In the case of Metalios v. Tower Insurance Co. et al., Metalios was a Pluck U (a NYC fast food buffalo wing restaurant) restaurant owner. Metalios held a party to which Pluck U employees, guests and friends were invited. A verbal altercation occurred at the party. After the altercation a Pluck U employee fatally stabbed a guest and injured another person. Unsurprisingly, a lawsuit resulted and Pluck U sought coverage for the claim/suit. Tower Insurance Company, the CGL carrier, disclaimed based on the “assault and battery exclusion.” Automobile Insurance Company of Hartford, the homeowner’s carrier, disclaimed based on the “business pursuits exclusion.” The case went to up to New York’s First Department — http://www.loislaw.com/advsrny/flwhitview.htp?lwhitid=9929607
The First Department upheld Tower’s disclaimer – notwithstanding the fact that the lawsuit also alleged negligence. The First Department reasoned that “because the complaint’s negligence allegations could not survive except for the assault, those claims are deemed to have arisen from the assault and are thus subject to the assault and battery exclusion.”

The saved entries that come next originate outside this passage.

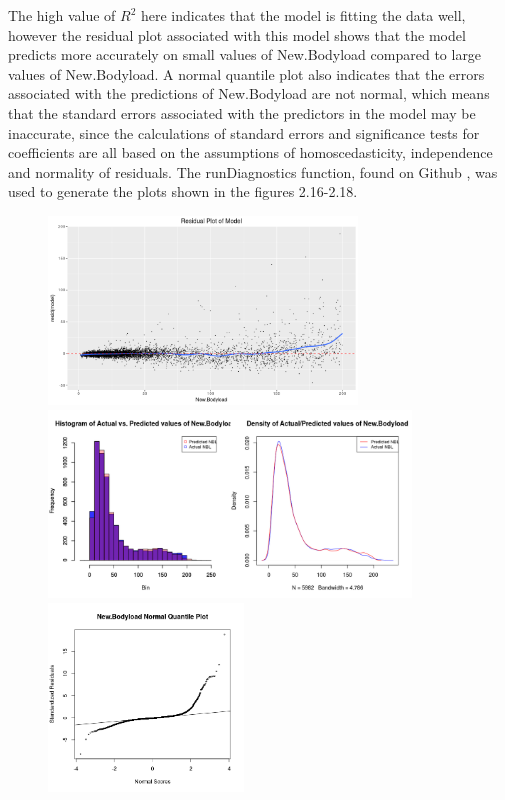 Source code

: The high value of $R^2$ here indicates that the model is fitting the data well, however the residual plot associated with this model shows that the model predicts more accurately on small values of New.Bodyload compared to large values of New.Bodyload. A normal quantile plot also indicates that the errors associated with the predictions of New.Bodyload are not normal, which means that the standard errors associated with the predictors in the model may be inaccurate, since the calculations of standard errors and significance tests for coefficients are all based on the assumptions of homoscedasticity, independence and normality of residuals. The runDiagnostics function, found on Github \cite{ModellingWithoutOutliers}, was used to generate the plots shown in the figures 2.16-2.18.
\hfill\break
\begin{figure}[h]
	\centering
	\begin{minipage}{.33\textwidth}
		\centering
		\includegraphics[width=.9\linewidth, height=5cm]{Images/SimpleLinearResidual.png}
	\end{minipage}%
	\centering
	\begin{minipage}{.33\textwidth}
		\centering
		\includegraphics[width=.9\linewidth, height=5cm]{Images/SimpleLinearHist.png}
	\end{minipage}%
	\begin{minipage}{.33\textwidth}
		\centering
		\includegraphics[width=.9\linewidth, height=5cm]{Images/QuantilePlot.png}
	\end{minipage}
\end{figure}

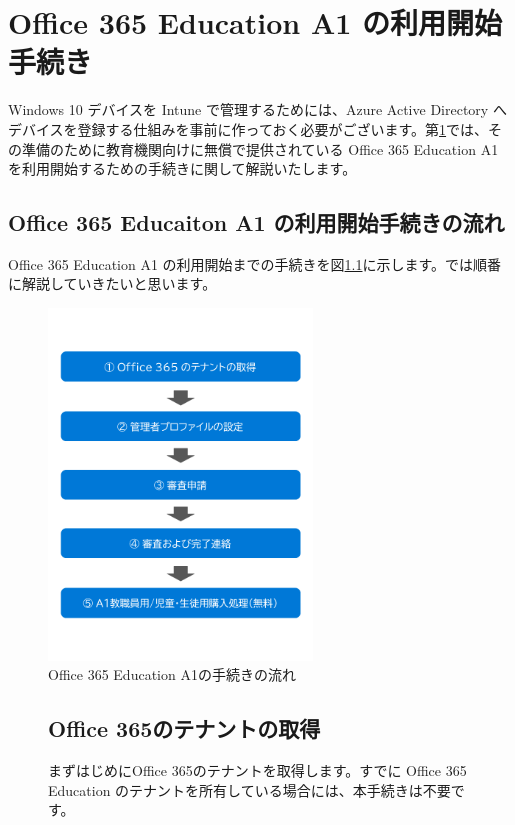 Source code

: \chapter{Office 365 Education A1 の利用開始手続き}\label{cap:M365A1}

Windows 10 デバイスを Intune で管理するためには、Azure Active Directory へデバイスを登録する仕組みを事前に作っておく必要がございます。第\ref{cap:M365A1}では、その準備のために教育機関向けに無償で提供されている Office 365 Education A1 を利用開始するための手続きに関して解説いたします。

\section{Office 365 Educaiton A1 の利用開始手続きの流れ}

Office 365 Education A1 の利用開始までの手続きを図\ref{fig:O365A1}に示します。では順番に解説していきたいと思います。

\begin{figure}[h]
    \centering
    \includegraphics[width=7cm]{figures/O365A1.png}
    \caption{Office 365 Education A1の手続きの流れ}
    \label{fig:O365A1}
\end{figure}

\newpage 

\begin{figure}[h]
    \begin{minipage}{1.0\textwidth}
        \section{Office 365のテナントの取得}
        \label{sec:Office365テナント取得}
            まずはじめにOffice 365のテナントを取得します。すでに Office 365 Education のテナントを所有している場合には、本手続きは不要です。
    \end{minipage}
\end{figure}

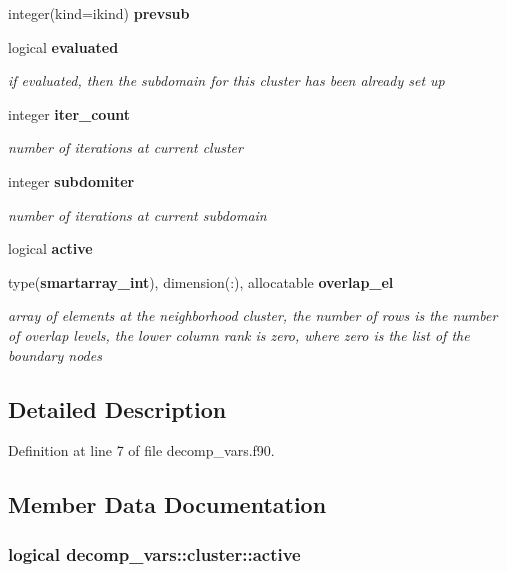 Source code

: \begin{DoxyCompactItemize}
integer(kind=ikind) {\bf prevsub}
\item 
logical {\bf evaluated}
\begin{DoxyCompactList}\small\item\em if evaluated, then the subdomain for this cluster has been already set up \end{DoxyCompactList}\item 
integer {\bf iter\+\_\+count}
\begin{DoxyCompactList}\small\item\em number of iterations at current cluster \end{DoxyCompactList}\item 
integer {\bf subdomiter}
\begin{DoxyCompactList}\small\item\em number of iterations at current subdomain \end{DoxyCompactList}\item 
logical {\bf active}
\item 
type({\bf smartarray\+\_\+int}), dimension(\+:), allocatable {\bf overlap\+\_\+el}
\begin{DoxyCompactList}\small\item\em array of elements at the neighborhood cluster, the number of rows is the number of overlap levels, the lower column rank is zero, where zero is the list of the boundary nodes \end{DoxyCompactList}\end{DoxyCompactItemize}


\subsection{Detailed Description}


Definition at line 7 of file decomp\+\_\+vars.\+f90.



\subsection{Member Data Documentation}
\subsubsection[{active}]{\setlength{\rightskip}{0pt plus 5cm}logical decomp\+\_\+vars\+::cluster\+::active\hspace{0.3cm}{\ttfamily [private]}}\label{structdecomp__vars_1_1cluster_aa4e7ecbf3a6514d511a1d7f3f4362bfe}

AIC, however, was not so lucky. Its “business pursuits exclusion” barred coverage for activities in furtherance of “business pursuits.” The exclusion, however, had an exception that stated that the exclusion did not apply to activities which are “ordinarily incident to non-business pursuits.” AIC argued that the Pluck U party was a business pursuit since it was for Pluck U employees to improve morale (which Metalios conceded was a purpose of the party). The First Department disagreed. It construed the exclusion strictly against AIC and held that a social gathering is ordinarily incident to a non-business pursuit even when that gathering might also serve a business purpose. Pluck U indeed.